═════ PROVIDED RECORDS
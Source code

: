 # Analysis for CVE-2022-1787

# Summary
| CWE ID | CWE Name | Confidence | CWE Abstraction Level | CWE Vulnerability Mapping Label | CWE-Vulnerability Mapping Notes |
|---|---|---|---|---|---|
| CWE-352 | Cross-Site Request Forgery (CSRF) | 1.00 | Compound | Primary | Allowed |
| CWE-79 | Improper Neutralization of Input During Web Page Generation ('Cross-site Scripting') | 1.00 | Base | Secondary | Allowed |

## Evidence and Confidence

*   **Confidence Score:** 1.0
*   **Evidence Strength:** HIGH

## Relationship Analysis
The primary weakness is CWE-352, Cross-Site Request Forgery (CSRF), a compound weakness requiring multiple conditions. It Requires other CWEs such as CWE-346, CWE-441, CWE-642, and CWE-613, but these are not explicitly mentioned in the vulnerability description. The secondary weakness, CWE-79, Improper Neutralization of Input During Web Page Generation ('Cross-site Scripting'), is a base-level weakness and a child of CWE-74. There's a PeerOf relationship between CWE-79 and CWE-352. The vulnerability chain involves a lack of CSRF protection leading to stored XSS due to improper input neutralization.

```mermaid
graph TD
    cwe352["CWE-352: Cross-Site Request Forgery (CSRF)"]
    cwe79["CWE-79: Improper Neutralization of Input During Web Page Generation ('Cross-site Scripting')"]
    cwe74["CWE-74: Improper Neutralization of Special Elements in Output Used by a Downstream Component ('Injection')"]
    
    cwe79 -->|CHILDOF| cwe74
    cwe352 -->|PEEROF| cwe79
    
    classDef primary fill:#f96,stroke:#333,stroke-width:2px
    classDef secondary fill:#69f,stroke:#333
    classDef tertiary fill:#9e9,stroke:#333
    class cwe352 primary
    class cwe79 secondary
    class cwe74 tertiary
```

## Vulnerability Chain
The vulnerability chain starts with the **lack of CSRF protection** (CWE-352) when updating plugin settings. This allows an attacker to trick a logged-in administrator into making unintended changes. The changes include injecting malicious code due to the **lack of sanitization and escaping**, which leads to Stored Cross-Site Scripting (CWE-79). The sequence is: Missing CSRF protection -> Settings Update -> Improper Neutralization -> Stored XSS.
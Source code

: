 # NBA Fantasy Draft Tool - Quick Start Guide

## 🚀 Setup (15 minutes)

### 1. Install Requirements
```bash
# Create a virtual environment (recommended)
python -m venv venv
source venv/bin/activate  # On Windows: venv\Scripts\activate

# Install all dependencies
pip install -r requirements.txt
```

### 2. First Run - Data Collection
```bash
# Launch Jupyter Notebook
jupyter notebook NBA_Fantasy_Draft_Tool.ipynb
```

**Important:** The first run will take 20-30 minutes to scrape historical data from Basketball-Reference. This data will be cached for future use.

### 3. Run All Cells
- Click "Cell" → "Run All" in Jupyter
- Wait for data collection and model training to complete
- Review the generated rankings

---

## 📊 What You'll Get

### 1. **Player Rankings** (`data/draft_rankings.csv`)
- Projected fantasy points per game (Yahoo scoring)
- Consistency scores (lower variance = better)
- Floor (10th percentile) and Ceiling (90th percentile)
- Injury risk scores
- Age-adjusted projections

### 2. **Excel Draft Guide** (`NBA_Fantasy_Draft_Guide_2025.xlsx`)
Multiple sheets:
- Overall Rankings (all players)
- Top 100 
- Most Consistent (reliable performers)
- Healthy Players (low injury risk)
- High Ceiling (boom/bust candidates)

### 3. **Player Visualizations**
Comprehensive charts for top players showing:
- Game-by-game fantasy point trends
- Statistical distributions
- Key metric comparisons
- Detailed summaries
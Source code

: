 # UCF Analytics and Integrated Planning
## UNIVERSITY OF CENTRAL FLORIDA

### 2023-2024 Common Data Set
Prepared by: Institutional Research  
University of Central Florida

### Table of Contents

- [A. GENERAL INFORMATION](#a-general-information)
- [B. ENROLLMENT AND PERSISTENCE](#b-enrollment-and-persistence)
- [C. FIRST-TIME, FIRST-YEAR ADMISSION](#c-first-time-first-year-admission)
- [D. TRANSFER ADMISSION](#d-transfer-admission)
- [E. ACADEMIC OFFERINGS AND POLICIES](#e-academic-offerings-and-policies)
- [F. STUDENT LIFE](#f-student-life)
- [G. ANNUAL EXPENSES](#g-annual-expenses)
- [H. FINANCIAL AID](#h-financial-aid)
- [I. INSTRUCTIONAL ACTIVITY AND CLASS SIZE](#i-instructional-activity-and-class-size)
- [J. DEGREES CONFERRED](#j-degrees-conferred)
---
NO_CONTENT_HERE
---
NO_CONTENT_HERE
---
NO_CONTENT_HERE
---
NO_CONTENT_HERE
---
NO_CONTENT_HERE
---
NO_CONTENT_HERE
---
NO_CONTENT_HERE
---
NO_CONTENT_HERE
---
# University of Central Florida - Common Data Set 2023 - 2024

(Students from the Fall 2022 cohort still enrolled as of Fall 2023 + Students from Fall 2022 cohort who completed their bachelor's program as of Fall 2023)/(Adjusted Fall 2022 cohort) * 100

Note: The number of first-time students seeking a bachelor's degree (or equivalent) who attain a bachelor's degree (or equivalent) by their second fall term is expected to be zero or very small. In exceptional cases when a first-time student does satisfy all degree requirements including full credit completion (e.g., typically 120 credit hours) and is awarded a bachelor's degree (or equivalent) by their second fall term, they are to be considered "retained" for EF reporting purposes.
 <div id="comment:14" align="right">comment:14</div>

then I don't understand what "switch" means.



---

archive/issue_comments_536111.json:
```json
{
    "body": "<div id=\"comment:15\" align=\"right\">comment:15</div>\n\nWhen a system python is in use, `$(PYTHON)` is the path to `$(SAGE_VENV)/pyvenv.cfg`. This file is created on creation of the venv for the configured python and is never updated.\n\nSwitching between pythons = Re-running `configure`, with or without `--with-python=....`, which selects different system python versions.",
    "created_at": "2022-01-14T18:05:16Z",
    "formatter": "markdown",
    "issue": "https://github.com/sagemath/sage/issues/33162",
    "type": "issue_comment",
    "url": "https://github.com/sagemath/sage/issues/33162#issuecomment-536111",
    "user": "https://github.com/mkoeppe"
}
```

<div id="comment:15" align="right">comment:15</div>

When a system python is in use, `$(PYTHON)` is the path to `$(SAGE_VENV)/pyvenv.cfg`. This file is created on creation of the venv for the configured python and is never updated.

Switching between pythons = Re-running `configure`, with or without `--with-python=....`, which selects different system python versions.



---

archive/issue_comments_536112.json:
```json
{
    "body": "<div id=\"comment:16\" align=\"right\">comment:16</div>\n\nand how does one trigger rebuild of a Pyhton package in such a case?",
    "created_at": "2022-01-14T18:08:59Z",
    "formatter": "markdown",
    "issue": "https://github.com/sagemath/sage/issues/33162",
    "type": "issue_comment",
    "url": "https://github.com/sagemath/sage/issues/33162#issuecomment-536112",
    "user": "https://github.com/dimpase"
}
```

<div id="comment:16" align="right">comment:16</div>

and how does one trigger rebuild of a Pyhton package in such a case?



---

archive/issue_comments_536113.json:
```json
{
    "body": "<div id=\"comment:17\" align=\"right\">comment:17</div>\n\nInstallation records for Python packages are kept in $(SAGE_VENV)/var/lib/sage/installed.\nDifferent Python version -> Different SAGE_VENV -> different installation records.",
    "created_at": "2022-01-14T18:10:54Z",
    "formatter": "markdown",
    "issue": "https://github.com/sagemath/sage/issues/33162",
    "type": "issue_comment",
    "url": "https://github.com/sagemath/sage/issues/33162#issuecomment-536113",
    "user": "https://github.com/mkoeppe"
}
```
══════════
### ACTIVITY
The entire listing above should be returned exactly as written.

### ANSWER SPACE
Source code

: # Analysis for CVE-2022-1787

# Summary
| CWE ID | CWE Name | Confidence | CWE Abstraction Level | CWE Vulnerability Mapping Label | CWE-Vulnerability Mapping Notes |
|---|---|---|---|---|---|
| CWE-352 | Cross-Site Request Forgery (CSRF) | 1.00 | Compound | Primary | Allowed |
| CWE-79 | Improper Neutralization of Input During Web Page Generation ('Cross-site Scripting') | 1.00 | Base | Secondary | Allowed |

## Evidence and Confidence

*   **Confidence Score:** 1.0
*   **Evidence Strength:** HIGH

## Relationship Analysis
The primary weakness is CWE-352, Cross-Site Request Forgery (CSRF), a compound weakness requiring multiple conditions. It Requires other CWEs such as CWE-346, CWE-441, CWE-642, and CWE-613, but these are not explicitly mentioned in the vulnerability description. The secondary weakness, CWE-79, Improper Neutralization of Input During Web Page Generation ('Cross-site Scripting'), is a base-level weakness and a child of CWE-74. There's a PeerOf relationship between CWE-79 and CWE-352. The vulnerability chain involves a lack of CSRF protection leading to stored XSS due to improper input neutralization.

```mermaid
graph TD
    cwe352["CWE-352: Cross-Site Request Forgery (CSRF)"]
    cwe79["CWE-79: Improper Neutralization of Input During Web Page Generation ('Cross-site Scripting')"]
    cwe74["CWE-74: Improper Neutralization of Special Elements in Output Used by a Downstream Component ('Injection')"]
    
    cwe79 -->|CHILDOF| cwe74
    cwe352 -->|PEEROF| cwe79
    
    classDef primary fill:#f96,stroke:#333,stroke-width:2px
    classDef secondary fill:#69f,stroke:#333
    classDef tertiary fill:#9e9,stroke:#333
    class cwe352 primary
    class cwe79 secondary
    class cwe74 tertiary
```

## Vulnerability Chain
The vulnerability chain starts with the **lack of CSRF protection** (CWE-352) when updating plugin settings. This allows an attacker to trick a logged-in administrator into making unintended changes. The changes include injecting malicious code due to the **lack of sanitization and escaping**, which leads to Stored Cross-Site Scripting (CWE-79). The sequence is: Missing CSRF protection -> Settings Update -> Improper Neutralization -> Stored XSS.
Source code

: # NBA Fantasy Draft Tool - Quick Start Guide

## 🚀 Setup (15 minutes)

### 1. Install Requirements
```bash
# Create a virtual environment (recommended)
python -m venv venv
source venv/bin/activate  # On Windows: venv\Scripts\activate

# Install all dependencies
pip install -r requirements.txt
```

### 2. First Run - Data Collection
```bash
# Launch Jupyter Notebook
jupyter notebook NBA_Fantasy_Draft_Tool.ipynb
```

**Important:** The first run will take 20-30 minutes to scrape historical data from Basketball-Reference. This data will be cached for future use.

### 3. Run All Cells
- Click "Cell" → "Run All" in Jupyter
- Wait for data collection and model training to complete
- Review the generated rankings

---

## 📊 What You'll Get

### 1. **Player Rankings** (`data/draft_rankings.csv`)
- Projected fantasy points per game (Yahoo scoring)
- Consistency scores (lower variance = better)
- Floor (10th percentile) and Ceiling (90th percentile)
- Injury risk scores
- Age-adjusted projections

### 2. **Excel Draft Guide** (`NBA_Fantasy_Draft_Guide_2025.xlsx`)
Multiple sheets:
- Overall Rankings (all players)
- Top 100 
- Most Consistent (reliable performers)
- Healthy Players (low injury risk)
- High Ceiling (boom/bust candidates)

### 3. **Player Visualizations**
Comprehensive charts for top players showing:
- Game-by-game fantasy point trends
- Statistical distributions
- Key metric comparisons
- Detailed summaries
Source code

: # UCF Analytics and Integrated Planning
## UNIVERSITY OF CENTRAL FLORIDA

### 2023-2024 Common Data Set
Prepared by: Institutional Research  
University of Central Florida

### Table of Contents

- [A. GENERAL INFORMATION](#a-general-information)
- [B. ENROLLMENT AND PERSISTENCE](#b-enrollment-and-persistence)
- [C. FIRST-TIME, FIRST-YEAR ADMISSION](#c-first-time-first-year-admission)
- [D. TRANSFER ADMISSION](#d-transfer-admission)
- [E. ACADEMIC OFFERINGS AND POLICIES](#e-academic-offerings-and-policies)
- [F. STUDENT LIFE](#f-student-life)
- [G. ANNUAL EXPENSES](#g-annual-expenses)
- [H. FINANCIAL AID](#h-financial-aid)
- [I. INSTRUCTIONAL ACTIVITY AND CLASS SIZE](#i-instructional-activity-and-class-size)
- [J. DEGREES CONFERRED](#j-degrees-conferred)
---
NO_CONTENT_HERE
---
NO_CONTENT_HERE
---
NO_CONTENT_HERE
---
NO_CONTENT_HERE
---
NO_CONTENT_HERE
---
NO_CONTENT_HERE
---
NO_CONTENT_HERE
---
NO_CONTENT_HERE
---
# University of Central Florida - Common Data Set 2023 - 2024

(Students from the Fall 2022 cohort still enrolled as of Fall 2023 + Students from Fall 2022 cohort who completed their bachelor's program as of Fall 2023)/(Adjusted Fall 2022 cohort) * 100

Note: The number of first-time students seeking a bachelor's degree (or equivalent) who attain a bachelor's degree (or equivalent) by their second fall term is expected to be zero or very small. In exceptional cases when a first-time student does satisfy all degree requirements including full credit completion (e.g., typically 120 credit hours) and is awarded a bachelor's degree (or equivalent) by their second fall term, they are to be considered "retained" for EF reporting purposes.
 <div id="comment:14" align="right">comment:14</div>

then I don't understand what "switch" means.



---

archive/issue_comments_536111.json:
```json
{
    "body": "<div id=\"comment:15\" align=\"right\">comment:15</div>\n\nWhen a system python is in use, `$(PYTHON)` is the path to `$(SAGE_VENV)/pyvenv.cfg`. This file is created on creation of the venv for the configured python and is never updated.\n\nSwitching between pythons = Re-running `configure`, with or without `--with-python=....`, which selects different system python versions.",
    "created_at": "2022-01-14T18:05:16Z",
    "formatter": "markdown",
    "issue": "https://github.com/sagemath/sage/issues/33162",
    "type": "issue_comment",
    "url": "https://github.com/sagemath/sage/issues/33162#issuecomment-536111",
    "user": "https://github.com/mkoeppe"
}
```

<div id="comment:15" align="right">comment:15</div>

When a system python is in use, `$(PYTHON)` is the path to `$(SAGE_VENV)/pyvenv.cfg`. This file is created on creation of the venv for the configured python and is never updated.

Switching between pythons = Re-running `configure`, with or without `--with-python=....`, which selects different system python versions.



---

archive/issue_comments_536112.json:
```json
{
    "body": "<div id=\"comment:16\" align=\"right\">comment:16</div>\n\nand how does one trigger rebuild of a Pyhton package in such a case?",
    "created_at": "2022-01-14T18:08:59Z",
    "formatter": "markdown",
    "issue": "https://github.com/sagemath/sage/issues/33162",
    "type": "issue_comment",
    "url": "https://github.com/sagemath/sage/issues/33162#issuecomment-536112",
    "user": "https://github.com/dimpase"
}
```

<div id="comment:16" align="right">comment:16</div>

and how does one trigger rebuild of a Pyhton package in such a case?



---

archive/issue_comments_536113.json:
```json
{
    "body": "<div id=\"comment:17\" align=\"right\">comment:17</div>\n\nInstallation records for Python packages are kept in $(SAGE_VENV)/var/lib/sage/installed.\nDifferent Python version -> Different SAGE_VENV -> different installation records.",
    "created_at": "2022-01-14T18:10:54Z",
    "formatter": "markdown",
    "issue": "https://github.com/sagemath/sage/issues/33162",
    "type": "issue_comment",
    "url": "https://github.com/sagemath/sage/issues/33162#issuecomment-536113",
    "user": "https://github.com/mkoeppe"
}
```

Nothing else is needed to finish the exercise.